Say how many lines below contain the word "begin". The number is the entire reply.

*** PROVIDED DATA ***

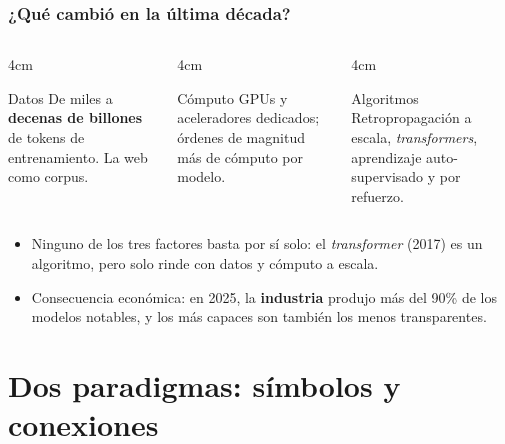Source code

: \documentclass[aspectratio=169, 10pt]{beamer}
\begin{document}
\begin{frame}
\frametitle{¿Qué cambió en la última década?}
\begin{columns}[T]
\begin{column}{4cm}
\begin{block}{Datos}
De miles a \textbf{decenas de billones} de tokens de entrenamiento. La web como corpus.
\end{block}
\end{column}
\begin{column}{4cm}
\begin{block}{Cómputo}
GPUs y aceleradores dedicados; \'ordenes de magnitud m\'as de c\'omputo por modelo.
\end{block}
\end{column}
\begin{column}{4cm}
\begin{block}{Algoritmos}
Retropropagaci\'on a escala, \emph{transformers}, aprendizaje auto-supervisado y por refuerzo.
\end{block}
\end{column}
\end{columns}
\vspace{0.8em}
\pause
\begin{itemize}
	\item Ninguno de los tres factores basta por s\'i solo: el \emph{transformer} (2017) es un algoritmo, pero solo rinde con datos y c\'omputo a escala.
	\item Consecuencia econ\'omica: en 2025, la \textbf{industria} produjo m\'as del 90\% de los modelos notables, y los m\'as capaces son tambi\'en los menos transparentes.
\end{itemize}
\end{frame}

\section{Dos paradigmas: símbolos y conexiones}
\end{document}
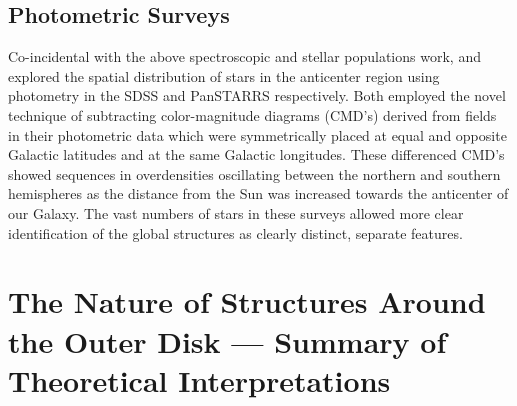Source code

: \documentclass[galaxies,article,submit,moreauthors,pdftex,10pt,a4paper]{mdpi}
\begin{document}

\subsection{Photometric Surveys}

Co-incidental with the above spectroscopic and stellar populations work, \cite{xu15} and \cite{jurie17} explored the spatial distribution of stars in the anticenter region using photometry in the SDSS and PanSTARRS \citep{kaiser10} respectively.
Both employed the novel technique of subtracting color-magnitude diagrams (CMD's) derived from fields in their photometric data which were symmetrically placed at equal and opposite Galactic latitudes and at the same Galactic longitudes.
These differenced CMD's showed sequences in overdensities oscillating between the northern and southern hemispheres as the distance from the Sun was increased towards the anticenter of our Galaxy.
The vast numbers of stars in these surveys allowed more clear identification of the global structures as clearly distinct, separate features.




\section{The Nature of Structures Around the Outer Disk --- Summary of Theoretical Interpretations}
\label{sec:theory}
\end{document}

*** End of PROVIDED DATA ***

SOLUTION
11